Photos below from Sonora, Mexico by Brenda Norrell

The Juarez Workers' Fight Crosses the Border in 2016

January 17, 2016

Special Report

The Juarez Workers' Fight Crosses the Border in 2016

By Frontera NorteSur
Posted with permission at Censored News
Dutch translation by Alice Holemans, NAIS
French translation by Christine Prat

Beginning in the summer and fall of 2015, a wave of worker protests over low wages, sexual harassment and other adverse working conditions broke out in four foreign-owned factories, or maquiladoras, in the northern Mexican border city of Ciudad Juarez.  In a city where genuine union representation in the export plants is practically unknown, the workers' demands for independent unions stood out.

As the days turned into weeks and months, speculation buzzed in the Juarez press whether the companies, which labor activists accuse of firing workers involved in protests and union organizing, would simply wait out the movement until hunger and cold set in.

In early 2016 not only have the protests defied the winter weather and persisted against at least three of the companies-Lexmark, Eaton and Foxconn's Scientific Atlanta division - but actions in support of former and current workers are growing both nationally and internationally.

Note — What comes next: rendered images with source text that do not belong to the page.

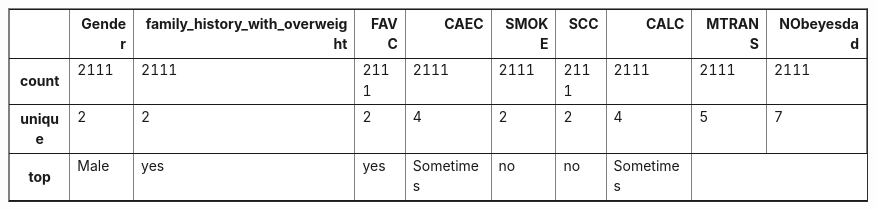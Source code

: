 


<div>
<style scoped>
    .dataframe tbody tr th:only-of-type {
        vertical-align: middle;
    }

    .dataframe tbody tr th {
        vertical-align: top;
    }

    .dataframe thead th {
        text-align: right;
    }
</style>
<table border="1" class="dataframe">
  <thead>
    <tr style="text-align: right;">
      <th></th>
      <th>Gender</th>
      <th>family_history_with_overweight</th>
      <th>FAVC</th>
      <th>CAEC</th>
      <th>SMOKE</th>
      <th>SCC</th>
      <th>CALC</th>
      <th>MTRANS</th>
      <th>NObeyesdad</th>
    </tr>
  </thead>
  <tbody>
    <tr>
      <th>count</th>
      <td>2111</td>
      <td>2111</td>
      <td>2111</td>
      <td>2111</td>
      <td>2111</td>
      <td>2111</td>
      <td>2111</td>
      <td>2111</td>
      <td>2111</td>
    </tr>
    <tr>
      <th>unique</th>
      <td>2</td>
      <td>2</td>
      <td>2</td>
      <td>4</td>
      <td>2</td>
      <td>2</td>
      <td>4</td>
      <td>5</td>
      <td>7</td>
    </tr>
    <tr>
      <th>top</th>
      <td>Male</td>
      <td>yes</td>
      <td>yes</td>
      <td>Sometimes</td>
      <td>no</td>
      <td>no</td>
      <td>Sometimes</td>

Last week, in solidarity with Lexmark workers, demonstrations were staged in Mexico City, El Paso and Lexington, Kentucky, according to the Paso del Norte Regional Popular Assembly, a grouping of human rights and pro-labor organizations and individuals in Juarez, El Paso and Chihuahua.

"There is a lot of sexual harassment in the industry. The most common one is that the assembly line chiefs and supervisors demand sexual favors for such basic things as overtime hours," a Lexmark worker told a reporter in Mexico City. "The base salary never makes ends meet, and (supervisors) condition overtime to what the women workers agree to give them."